++++ Data for this task ++++
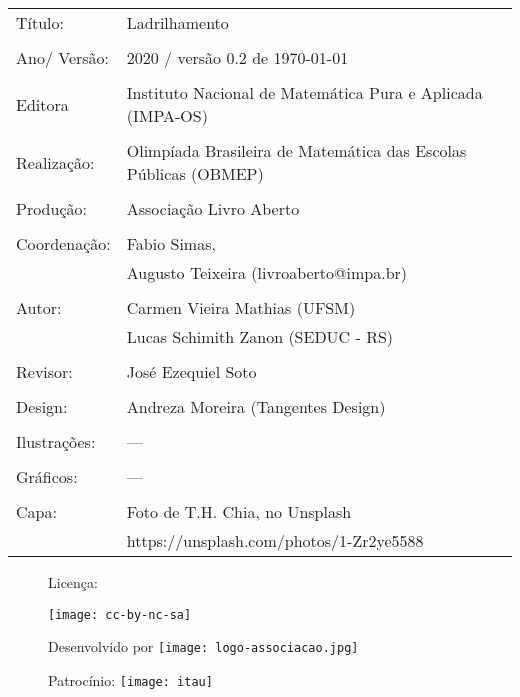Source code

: \begin{tabular}{p{}p{}}
Título: & Ladrilhamento\\
\\
Ano/ Versão: & 2020 / versão 0.2 de \today\\
\\
Editora & Instituto Nacional de Matem\'atica Pura e Aplicada (IMPA-OS)\\
\\
Realização:& Olimp\'iada Brasileira de Matem\'atica das Escolas P\'ublicas (OBMEP)\\
\\
Produção:& Associação Livro Aberto\\
\\
Coordenação: & Fabio Simas, \\
			&  Augusto Teixeira (livroaberto@impa.br)\\
\\
  Autor: & Carmen Vieira Mathias (UFSM) \\
         & Lucas Schimith Zanon (SEDUC - RS) \\
\\
Revisor: & José Ezequiel Soto  \\
\\
Design: & Andreza Moreira (Tangentes Design) \\
\\
  Ilustrações: & --- \\ 
\\
Gráficos: & --- \\
\\
  Capa: & Foto de T.H. Chia, no Unsplash \\
  		& https://unsplash.com/photos/1-Zr2ye5588 \\

\end{tabular}


\begin{figure}[b]
\begin{minipage}[l]{5cm}
\centering

{\large Licença:}

  \texttt{[image: cc-by-nc-sa]}
\end{minipage}\hfill
\begin{minipage}[c]{5cm}
\centering
{\large Desenvolvido por}
\texttt{[image: logo-associacao.jpg]}
\end{minipage}
\begin{minipage}[r]{5cm}
\centering

{\large Patrocínio:}
  \vspace{1em}
  \texttt{[image: itau]}
\end{minipage}
\end{figure}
++++
Exercise
Could you repeat every record exactly as written, with the pictures left out?

Result of the exercise
Source code

: \begin{tabular}{p{}p{}}
Título: & Ladrilhamento\\
\\
Ano/ Versão: & 2020 / versão 0.2 de \today\\
\\
Editora & Instituto Nacional de Matem\'atica Pura e Aplicada (IMPA-OS)\\
\\
Realização:& Olimp\'iada Brasileira de Matem\'atica das Escolas P\'ublicas (OBMEP)\\
\\
Produção:& Associação Livro Aberto\\
\\
Coordenação: & Fabio Simas, \\
			&  Augusto Teixeira (livroaberto@impa.br)\\
\\
  Autor: & Carmen Vieira Mathias (UFSM) \\
         & Lucas Schimith Zanon (SEDUC - RS) \\
\\
Revisor: & José Ezequiel Soto  \\
\\
Design: & Andreza Moreira (Tangentes Design) \\
\\
  Ilustrações: & --- \\ 
\\
Gráficos: & --- \\
\\
  Capa: & Foto de T.H. Chia, no Unsplash \\
  		& https://unsplash.com/photos/1-Zr2ye5588 \\

\end{tabular}


\begin{figure}[b]
\begin{minipage}[l]{5cm}
\centering

{\large Licença:}

  \texttt{[image: cc-by-nc-sa]}
\end{minipage}\hfill
\begin{minipage}[c]{5cm}
\centering
{\large Desenvolvido por}
\texttt{[image: logo-associacao.jpg]}
\end{minipage}
\begin{minipage}[r]{5cm}
\centering

{\large Patrocínio:}
  \vspace{1em}
  \texttt{[image: itau]}
\end{minipage}
\end{figure}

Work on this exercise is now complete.